Capital Maintenance and Construction
WHY WE DID THIS STUDY
In 2024, the Joint Legislative Audit and Review Commission directed staff to review Virginia’s approach to planning, maintaining, and funding capital assets at state agencies and public higher education institutions (HEIs), including data on building condition and use, and to evaluate project timeliness and ways to improve it.
ABOUT VIRGINIA'S CAPITAL ASSETS
Capital assets can include state-owned buildings, land, leases, infrastructure (e.g., sewer treatment, domestic water distribution), equipment (e.g., machinery, vehicles), and certain intangibles (e.g., software, patents, land use rights). JLARC staff focused on state-owned buildings and the systems within them (e.g., HVAC, plumbing, electrical, etc.) for this study. This report focuses on agencies/HEIs that are responsible for managing their own buildings and are subject to the state’s traditional capital-related policies and processes. Some common building types are dormitories, corrections facilities, storage warehouses, multipurpose buildings, and office buildings. Together, the state-owned buildings within the scope of this study are currently valued between $31 billion and $47 billion, according to DGS and Department of Treasury data.
WHAT WE FOUND
Many state buildings and systems are old and have been in operation longer than their expected lifespans
The General Assembly, the governor, and agency leaders and staff have taken steps to improve the management of state-owned buildings over time. They have developed IT systems to record and track various data on state-owned buildings and capital projects and funded and managed the replacement of badly deteriorated facilities. Furthermore, the General Assembly has increased the amount of funding appropriated to agencies and public higher education institutions to better maintain their buildings and avoid costly repairs or replacements. These efforts have required significant staff time and resources and substantially increased the state’s financial commitment.

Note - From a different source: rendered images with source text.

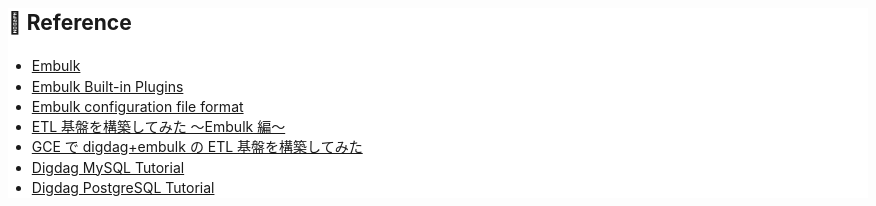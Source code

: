 ## :closed_book: Reference

- [Embulk](https://www.embulk.org/)
- [Embulk Built-in Plugins](https://www.embulk.org/docs/index.html)
- [Embulk configuration file format](https://www.embulk.org/docs/built-in.html)
- [ETL 基盤を構築してみた 〜Embulk 編〜](https://tech.griphone.co.jp/2018/12/04/advent-calendar-20181204/)
- [GCE で digdag+embulk の ETL 基盤を構築してみた](https://qiita.com/k_0120/items/0313499451da240cce91)
- [Digdag MySQL Tutorial](http://www.alphasentaurii.com/programming/2020/06/07/digdag-mysql-tutorial.html)
- [Digdag PostgreSQL Tutorial](http://www.alphasentaurii.com/programming/2020/07/07/digdag-postgresql-tutorial.html)
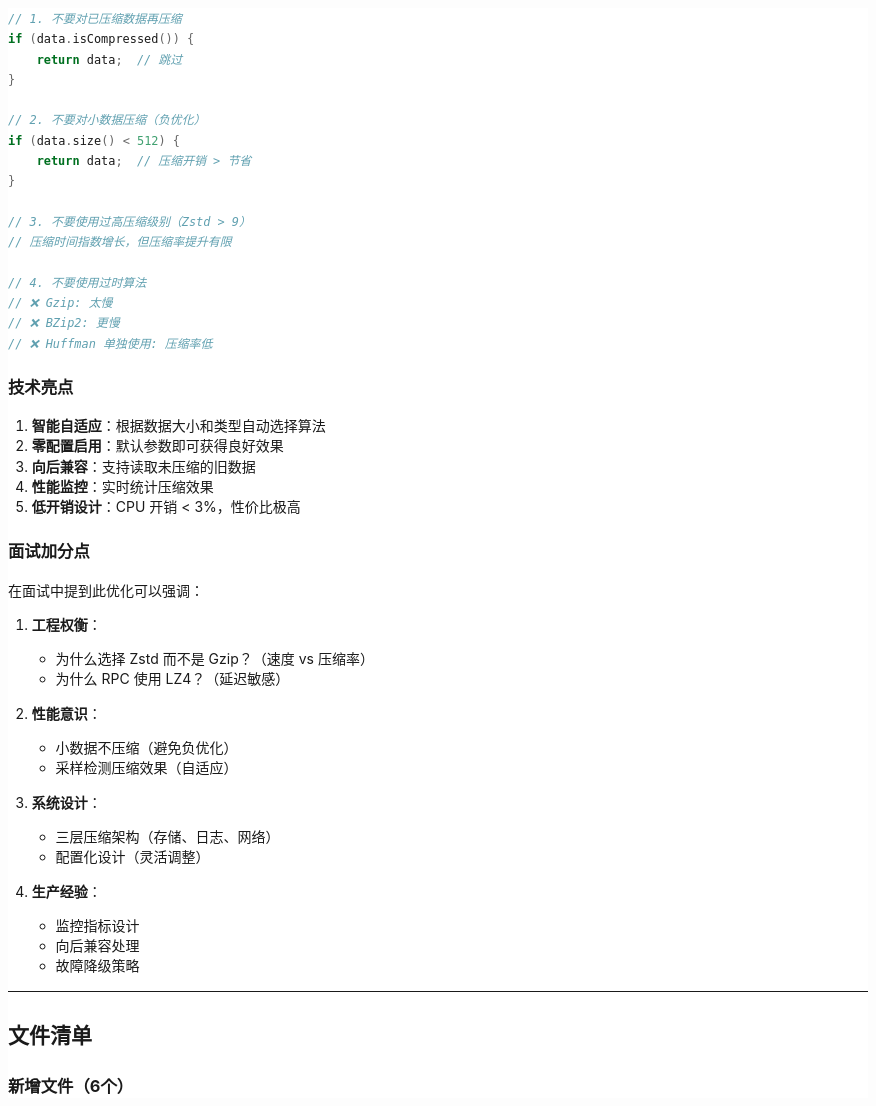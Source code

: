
 ```cpp
// 1. 不要对已压缩数据再压缩
if (data.isCompressed()) {
    return data;  // 跳过
}

// 2. 不要对小数据压缩（负优化）
if (data.size() < 512) {
    return data;  // 压缩开销 > 节省
}

// 3. 不要使用过高压缩级别（Zstd > 9）
// 压缩时间指数增长，但压缩率提升有限

// 4. 不要使用过时算法
// ❌ Gzip: 太慢
// ❌ BZip2: 更慢
// ❌ Huffman 单独使用: 压缩率低
```

### 技术亮点

1. **智能自适应**：根据数据大小和类型自动选择算法
2. **零配置启用**：默认参数即可获得良好效果
3. **向后兼容**：支持读取未压缩的旧数据
4. **性能监控**：实时统计压缩效果
5. **低开销设计**：CPU 开销 < 3%，性价比极高

### 面试加分点

在面试中提到此优化可以强调：

1. **工程权衡**：
   - 为什么选择 Zstd 而不是 Gzip？（速度 vs 压缩率）
   - 为什么 RPC 使用 LZ4？（延迟敏感）
   
2. **性能意识**：
   - 小数据不压缩（避免负优化）
   - 采样检测压缩效果（自适应）
   
3. **系统设计**：
   - 三层压缩架构（存储、日志、网络）
   - 配置化设计（灵活调整）
   
4. **生产经验**：
   - 监控指标设计
   - 向后兼容处理
   - 故障降级策略

---

## 文件清单

### 新增文件（6个）
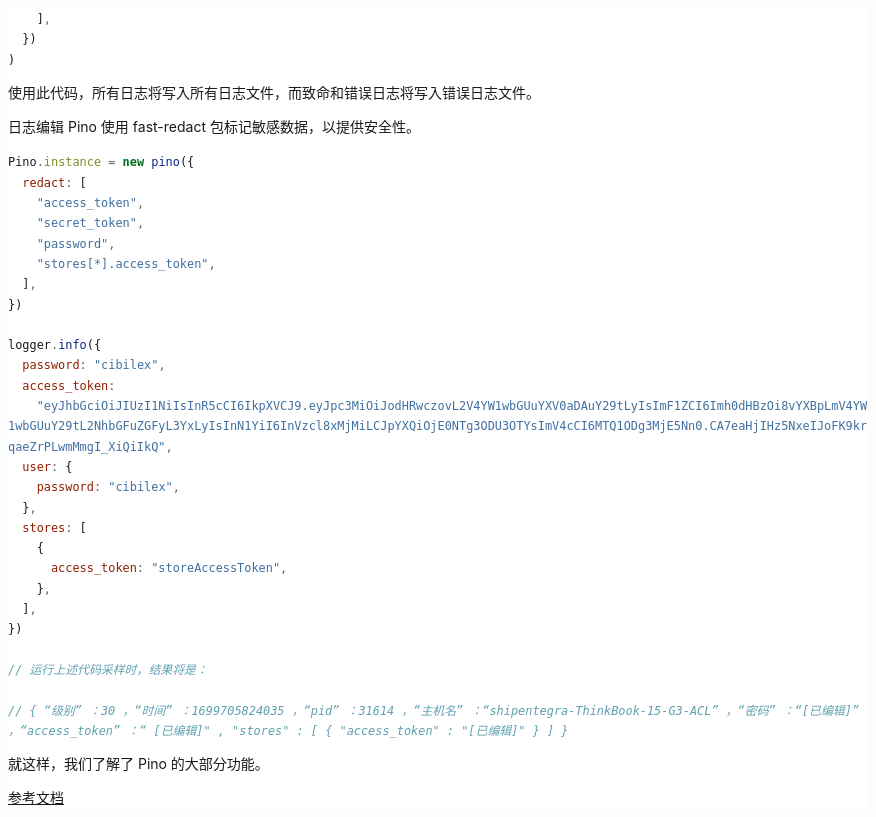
 ```js
    ],
  })
)
```

使用此代码，所有日志将写入所有日志文件，而致命和错误日志将写入错误日志文件。

日志编辑
Pino 使用 fast-redact 包标记敏感数据，以提供安全性。

```js
Pino.instance = new pino({
  redact: [
    "access_token",
    "secret_token",
    "password",
    "stores[*].access_token",
  ],
})

logger.info({
  password: "cibilex",
  access_token:
    "eyJhbGciOiJIUzI1NiIsInR5cCI6IkpXVCJ9.eyJpc3MiOiJodHRwczovL2V4YW1wbGUuYXV0aDAuY29tLyIsImF1ZCI6Imh0dHBzOi8vYXBpLmV4YW1wbGUuY29tL2NhbGFuZGFyL3YxLyIsInN1YiI6InVzcl8xMjMiLCJpYXQiOjE0NTg3ODU3OTYsImV4cCI6MTQ1ODg3MjE5Nn0.CA7eaHjIHz5NxeIJoFK9krqaeZrPLwmMmgI_XiQiIkQ",
  user: {
    password: "cibilex",
  },
  stores: [
    {
      access_token: "storeAccessToken",
    },
  ],
})

// 运行上述代码采样时，结果将是：

// { “级别” ：30 ，“时间” ：1699705824035 ，“pid” ：31614 ，“主机名” ：“shipentegra-ThinkBook-15-G3-ACL” ，“密码” ：“[已编辑]” ，“access_token” ：“ [已编辑]" , "stores" : [ { "access_token" : "[已编辑]" } ] }
```

就这样，我们了解了 Pino 的大部分功能。

[参考文档](https://blog.csdn.net/qq_42880714/article/details/134452707)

The state’s central repository of data on state-owned buildings and systems is a database of agency-reported data called “M-R FIX.” The Department of General Services (DGS) developed M-R FIX to allocate maintenance reserve funds, the state’s fund for eligible maintenance projects that cost between $25,000 and $2 million ($4 million for roofs). M-R FIX has incomplete and incorrect data, but it is at least sufficient to draw a few basic conclusions about the buildings that house state government and public higher education operations. M-R FIX data shows that about half of state-owned buildings are almost 50 years old or older, and about one-third of the systems (e.g., HVAC, roofing, plumbing, etc.) in state buildings are past their expected lifespans (i.e., expired), according to generic lifespan metrics. In addition, many building systems presumed to be expired are 20+ years past their expected lifespans (figure, next page).
M-R FIX does not include data on actual building condition, which limits visibility into state agencies’ and public higher education institutions’ (HEIs’) capital needs and priorities. Agencies/HEIs are not required, and do not receive funding, to assess and track the condition of their buildings. As a result, centralized information on the scope and urgency of maintenance needs of state-owned buildings is not available.
Many building systems presumed to be expired are 20+ years past their expected expiration dates

Given the apparent age of state buildings and their systems, capital planning could receive more attention
Multiple national industry groups and subject matter experts emphasize the importance of having a state- or agency-level capital improvement plan. Capital improvement plans can be difficult for state governments and individual agencies/HEIs to create and maintain in practice. This has been the case in Virginia, as well as other states. However, capital improvement plans—especially at the agency level—are a useful tool for identifying and documenting future capital projects needed. They are also useful for elected officials and their staff to make decisions about project funding. However, some agencies do not have one, including several with large capital needs (e.g., high square footage, significant maintenance needs).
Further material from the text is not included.